■ TASK STATEMENT ■
Keep only those lines of the records that include the string "onclick".

(Source texts of formatted documents)
+ + + + +

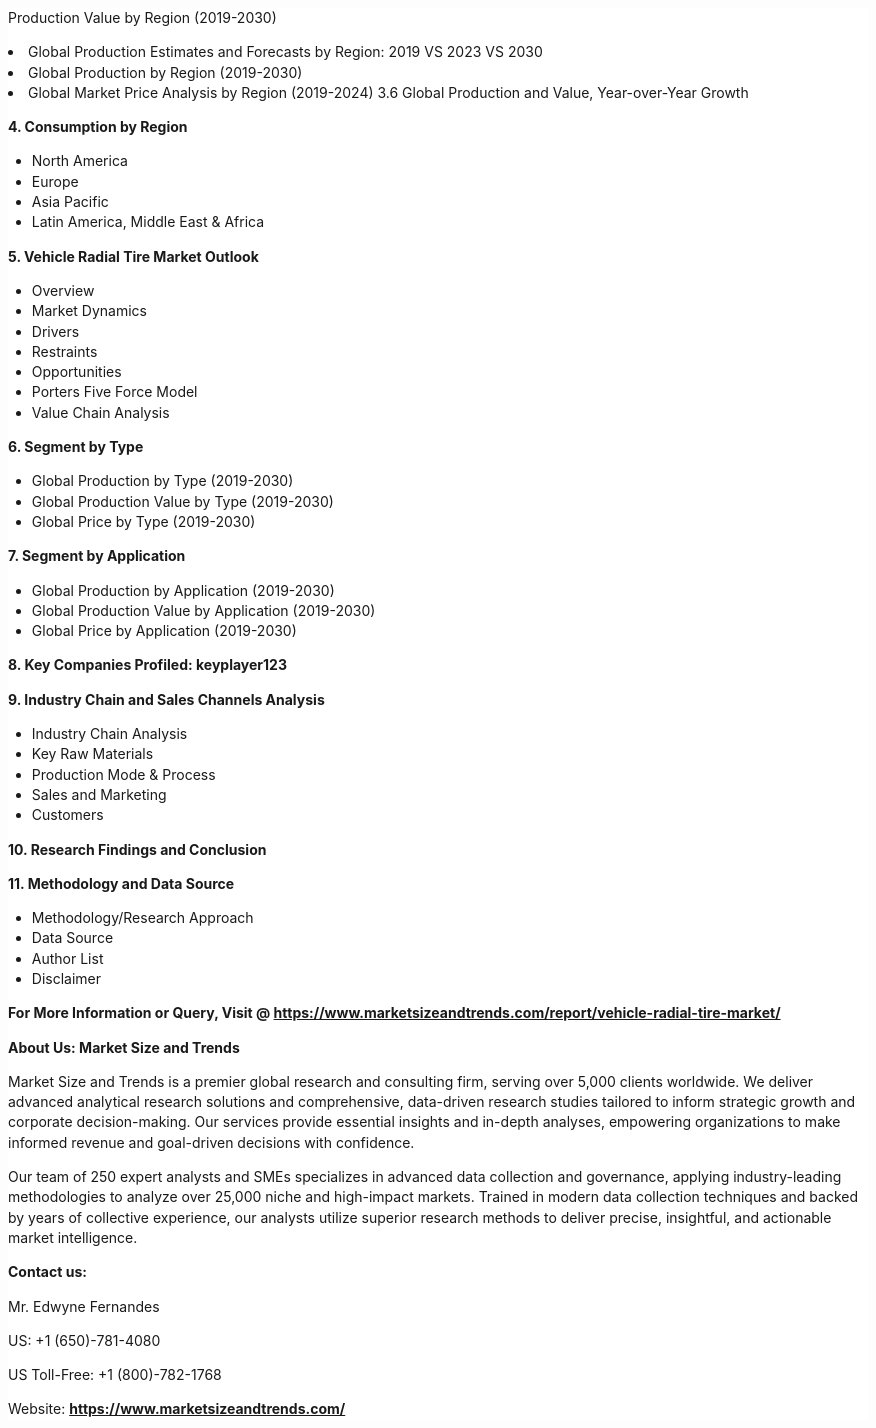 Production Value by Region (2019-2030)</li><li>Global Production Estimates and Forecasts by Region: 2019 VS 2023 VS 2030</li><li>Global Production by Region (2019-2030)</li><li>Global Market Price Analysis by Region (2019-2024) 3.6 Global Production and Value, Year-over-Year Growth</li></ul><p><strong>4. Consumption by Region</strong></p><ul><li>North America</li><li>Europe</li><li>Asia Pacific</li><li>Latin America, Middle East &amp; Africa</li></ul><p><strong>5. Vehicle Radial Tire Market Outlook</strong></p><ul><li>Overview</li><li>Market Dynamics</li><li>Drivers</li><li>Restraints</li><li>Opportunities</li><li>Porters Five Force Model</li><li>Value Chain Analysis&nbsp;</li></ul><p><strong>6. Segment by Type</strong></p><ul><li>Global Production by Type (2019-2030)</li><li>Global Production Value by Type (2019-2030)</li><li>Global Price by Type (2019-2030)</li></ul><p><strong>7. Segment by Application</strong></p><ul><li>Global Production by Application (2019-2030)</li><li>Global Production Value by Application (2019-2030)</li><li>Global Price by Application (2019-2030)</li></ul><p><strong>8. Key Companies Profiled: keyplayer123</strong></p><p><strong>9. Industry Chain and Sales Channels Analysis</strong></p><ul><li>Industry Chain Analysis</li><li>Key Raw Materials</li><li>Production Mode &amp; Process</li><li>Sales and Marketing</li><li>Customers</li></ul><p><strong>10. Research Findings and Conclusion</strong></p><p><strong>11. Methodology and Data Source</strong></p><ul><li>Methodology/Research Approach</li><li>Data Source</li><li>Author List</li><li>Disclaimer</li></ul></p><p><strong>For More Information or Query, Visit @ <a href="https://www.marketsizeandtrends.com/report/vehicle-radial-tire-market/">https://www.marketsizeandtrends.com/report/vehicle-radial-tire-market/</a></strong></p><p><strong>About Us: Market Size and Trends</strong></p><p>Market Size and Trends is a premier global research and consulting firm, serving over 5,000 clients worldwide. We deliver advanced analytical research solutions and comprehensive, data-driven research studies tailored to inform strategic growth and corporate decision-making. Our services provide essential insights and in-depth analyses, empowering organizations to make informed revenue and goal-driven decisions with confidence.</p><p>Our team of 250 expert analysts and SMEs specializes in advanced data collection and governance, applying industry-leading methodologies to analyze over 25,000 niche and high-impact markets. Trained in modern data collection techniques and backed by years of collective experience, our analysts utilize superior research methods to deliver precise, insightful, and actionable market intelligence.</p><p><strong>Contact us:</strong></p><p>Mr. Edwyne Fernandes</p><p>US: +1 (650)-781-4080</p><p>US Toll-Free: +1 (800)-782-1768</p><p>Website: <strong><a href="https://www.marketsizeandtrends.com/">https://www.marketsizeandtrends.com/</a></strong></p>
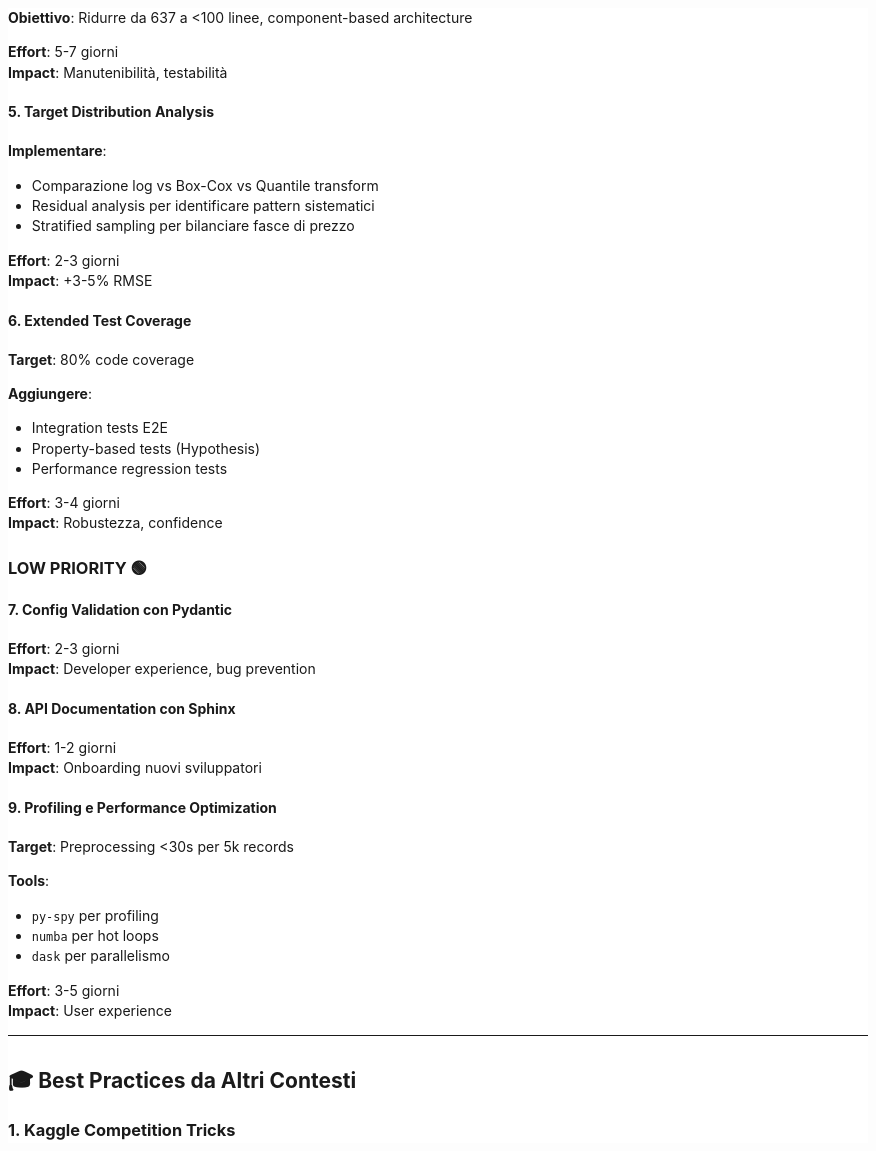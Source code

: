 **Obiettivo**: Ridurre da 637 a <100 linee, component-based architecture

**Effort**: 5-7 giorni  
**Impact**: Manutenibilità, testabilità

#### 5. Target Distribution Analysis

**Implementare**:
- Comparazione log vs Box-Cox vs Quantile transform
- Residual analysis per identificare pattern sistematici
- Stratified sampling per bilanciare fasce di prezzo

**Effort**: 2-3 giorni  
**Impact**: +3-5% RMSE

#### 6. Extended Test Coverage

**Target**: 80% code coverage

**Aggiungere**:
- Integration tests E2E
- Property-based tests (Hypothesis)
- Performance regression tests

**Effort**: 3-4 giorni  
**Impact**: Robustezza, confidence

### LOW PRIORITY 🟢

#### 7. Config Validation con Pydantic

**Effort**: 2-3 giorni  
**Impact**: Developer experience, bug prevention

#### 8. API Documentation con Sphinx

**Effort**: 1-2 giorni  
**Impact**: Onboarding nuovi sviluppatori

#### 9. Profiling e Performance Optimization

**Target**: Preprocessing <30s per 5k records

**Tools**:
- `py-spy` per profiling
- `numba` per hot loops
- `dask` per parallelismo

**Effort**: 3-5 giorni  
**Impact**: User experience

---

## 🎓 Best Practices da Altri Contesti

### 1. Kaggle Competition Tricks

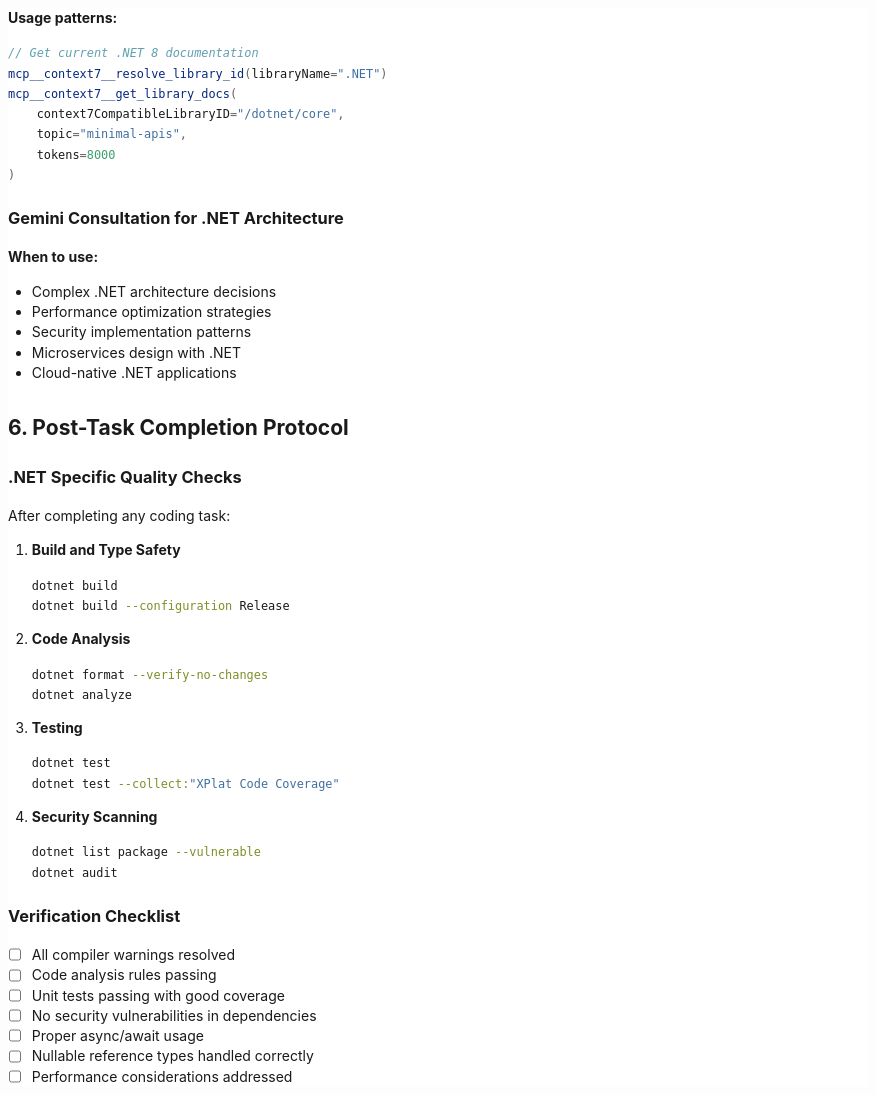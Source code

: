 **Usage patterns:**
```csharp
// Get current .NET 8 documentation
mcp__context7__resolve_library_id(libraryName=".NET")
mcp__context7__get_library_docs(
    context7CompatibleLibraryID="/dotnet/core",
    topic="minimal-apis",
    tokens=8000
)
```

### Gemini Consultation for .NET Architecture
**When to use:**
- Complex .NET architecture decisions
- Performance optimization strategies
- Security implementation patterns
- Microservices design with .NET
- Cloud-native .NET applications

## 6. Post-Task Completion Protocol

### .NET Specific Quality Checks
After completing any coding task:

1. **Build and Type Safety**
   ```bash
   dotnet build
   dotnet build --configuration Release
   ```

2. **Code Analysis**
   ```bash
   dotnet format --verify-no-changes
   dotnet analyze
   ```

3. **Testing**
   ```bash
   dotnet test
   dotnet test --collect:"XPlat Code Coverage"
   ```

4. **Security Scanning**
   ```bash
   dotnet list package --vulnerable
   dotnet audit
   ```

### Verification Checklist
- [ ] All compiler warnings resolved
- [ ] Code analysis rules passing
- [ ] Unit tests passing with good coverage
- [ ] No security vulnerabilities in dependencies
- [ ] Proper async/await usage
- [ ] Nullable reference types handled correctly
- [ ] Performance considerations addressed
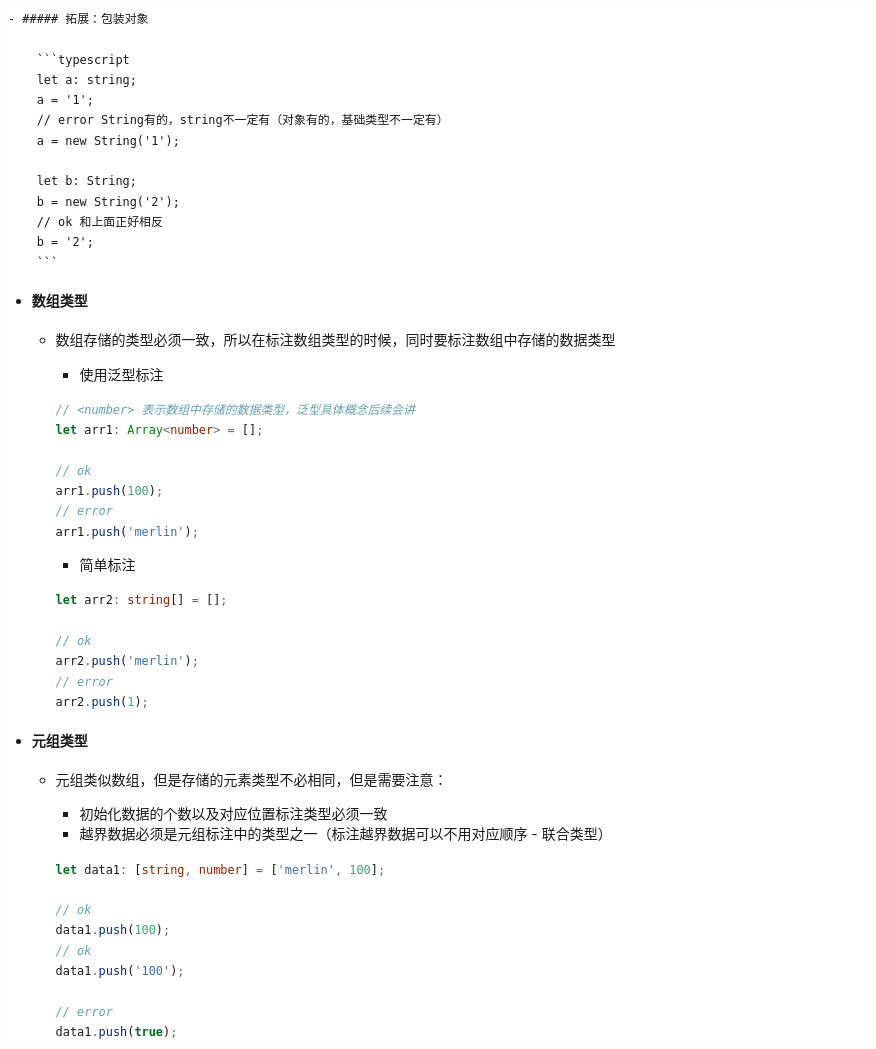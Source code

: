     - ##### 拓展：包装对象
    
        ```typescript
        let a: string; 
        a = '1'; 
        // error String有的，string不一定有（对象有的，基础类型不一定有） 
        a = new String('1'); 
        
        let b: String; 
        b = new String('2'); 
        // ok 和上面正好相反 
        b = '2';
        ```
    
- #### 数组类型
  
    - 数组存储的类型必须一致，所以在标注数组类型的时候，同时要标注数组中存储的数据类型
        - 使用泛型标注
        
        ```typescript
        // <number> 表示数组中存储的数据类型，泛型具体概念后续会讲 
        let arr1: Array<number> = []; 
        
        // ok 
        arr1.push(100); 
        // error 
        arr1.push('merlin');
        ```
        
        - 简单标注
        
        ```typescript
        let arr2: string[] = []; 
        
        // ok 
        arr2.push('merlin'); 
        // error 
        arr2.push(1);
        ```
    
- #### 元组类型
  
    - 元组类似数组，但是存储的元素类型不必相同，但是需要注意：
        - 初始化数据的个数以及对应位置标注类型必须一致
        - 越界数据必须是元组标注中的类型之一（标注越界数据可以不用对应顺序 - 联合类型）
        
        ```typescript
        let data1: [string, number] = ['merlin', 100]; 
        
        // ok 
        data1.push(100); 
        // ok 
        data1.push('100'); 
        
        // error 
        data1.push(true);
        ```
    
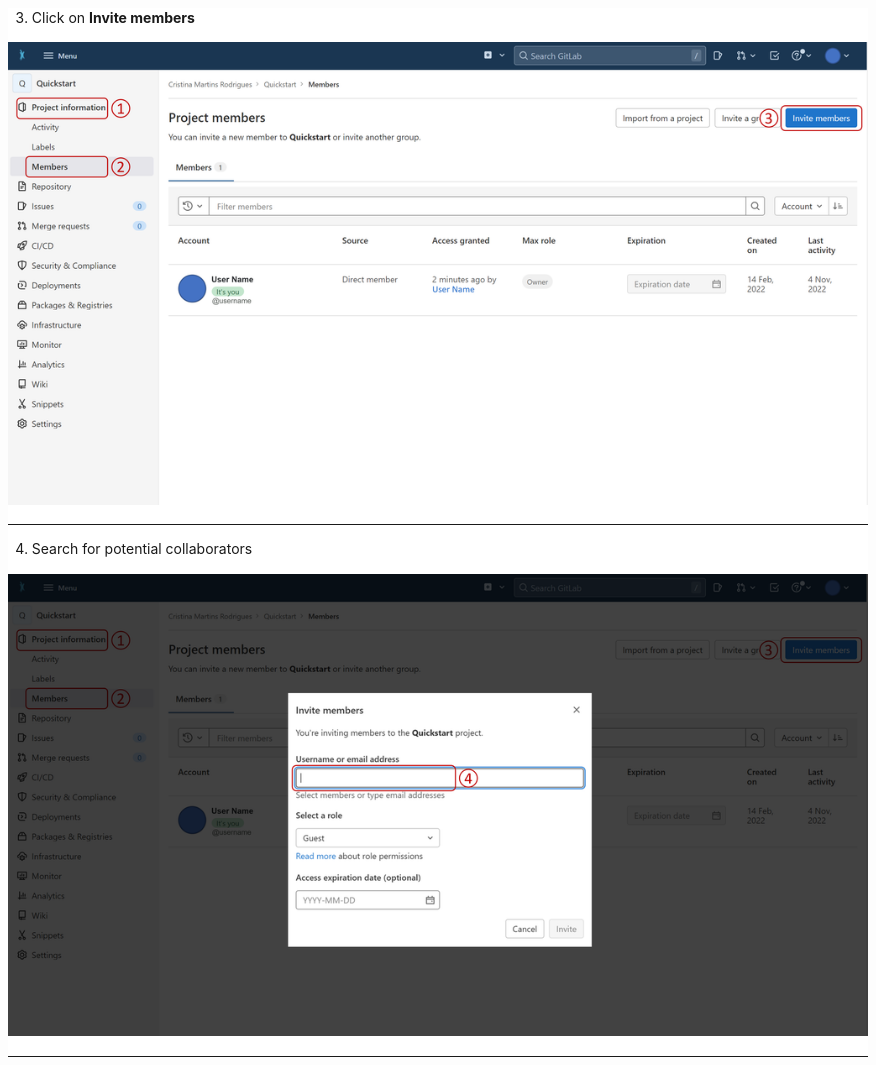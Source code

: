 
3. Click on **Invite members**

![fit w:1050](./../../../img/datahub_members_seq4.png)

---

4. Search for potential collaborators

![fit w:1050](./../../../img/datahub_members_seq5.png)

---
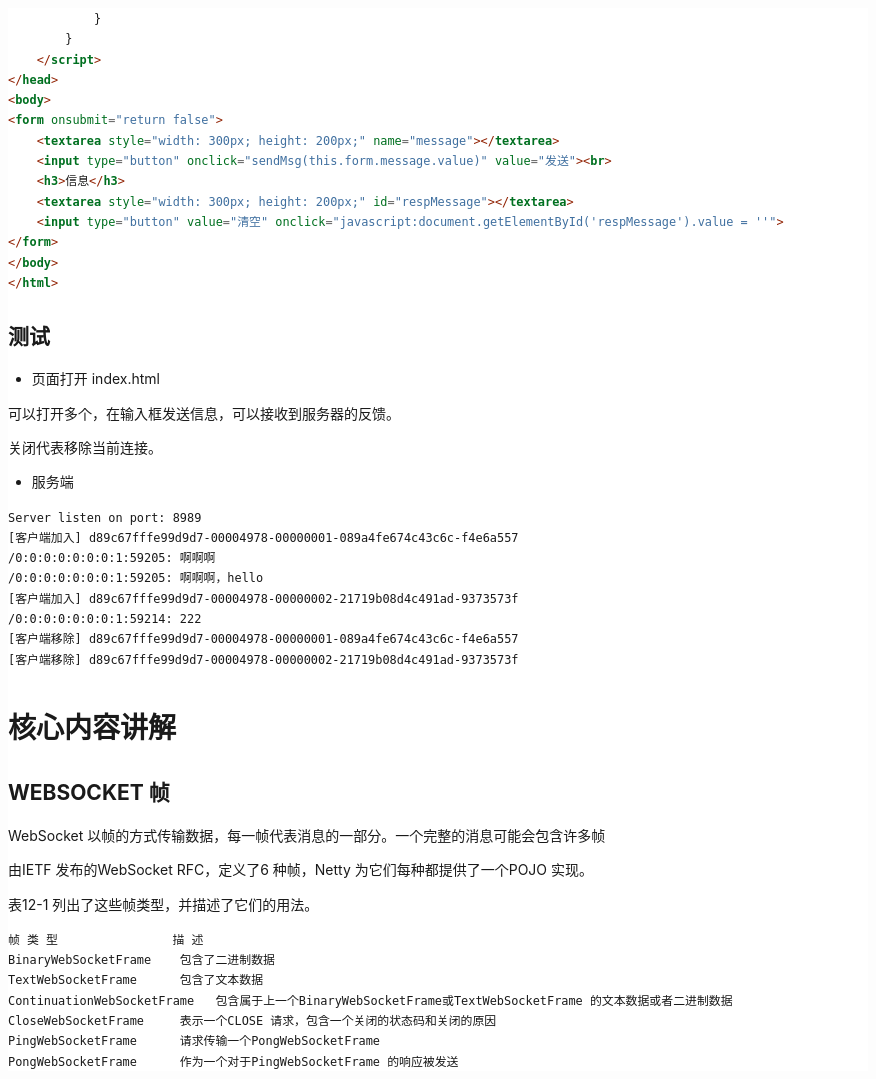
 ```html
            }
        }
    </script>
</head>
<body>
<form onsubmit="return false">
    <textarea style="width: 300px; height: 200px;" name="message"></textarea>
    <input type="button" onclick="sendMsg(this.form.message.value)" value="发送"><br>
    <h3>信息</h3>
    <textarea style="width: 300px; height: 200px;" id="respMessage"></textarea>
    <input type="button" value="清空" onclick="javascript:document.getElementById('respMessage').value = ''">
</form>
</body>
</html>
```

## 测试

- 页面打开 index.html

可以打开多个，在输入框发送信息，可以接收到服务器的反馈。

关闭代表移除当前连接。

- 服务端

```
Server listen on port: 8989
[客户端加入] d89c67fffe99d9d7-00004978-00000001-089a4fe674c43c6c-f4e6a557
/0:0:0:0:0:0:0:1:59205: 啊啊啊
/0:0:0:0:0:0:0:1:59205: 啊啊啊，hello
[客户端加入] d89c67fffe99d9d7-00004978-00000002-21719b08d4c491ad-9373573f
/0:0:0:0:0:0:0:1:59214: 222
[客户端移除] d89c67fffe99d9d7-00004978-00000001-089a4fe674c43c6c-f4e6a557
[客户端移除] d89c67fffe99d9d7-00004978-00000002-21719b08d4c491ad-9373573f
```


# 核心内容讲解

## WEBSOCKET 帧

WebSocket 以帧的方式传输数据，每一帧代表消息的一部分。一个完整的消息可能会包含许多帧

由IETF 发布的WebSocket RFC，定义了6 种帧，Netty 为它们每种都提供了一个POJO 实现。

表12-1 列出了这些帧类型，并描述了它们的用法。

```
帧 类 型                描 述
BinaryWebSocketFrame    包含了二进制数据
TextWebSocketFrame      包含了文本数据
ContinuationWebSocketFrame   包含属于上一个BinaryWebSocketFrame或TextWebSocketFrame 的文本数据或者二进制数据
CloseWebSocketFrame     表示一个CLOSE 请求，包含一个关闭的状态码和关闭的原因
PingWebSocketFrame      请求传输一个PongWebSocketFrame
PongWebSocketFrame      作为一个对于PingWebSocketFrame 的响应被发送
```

+ + + + +

■ EXPECTED OUTPUT ■
    <input type="button" onclick="sendMsg(this.form.message.value)" value="发送"><br>
    <input type="button" value="清空" onclick="javascript:document.getElementById('respMessage').value = ''">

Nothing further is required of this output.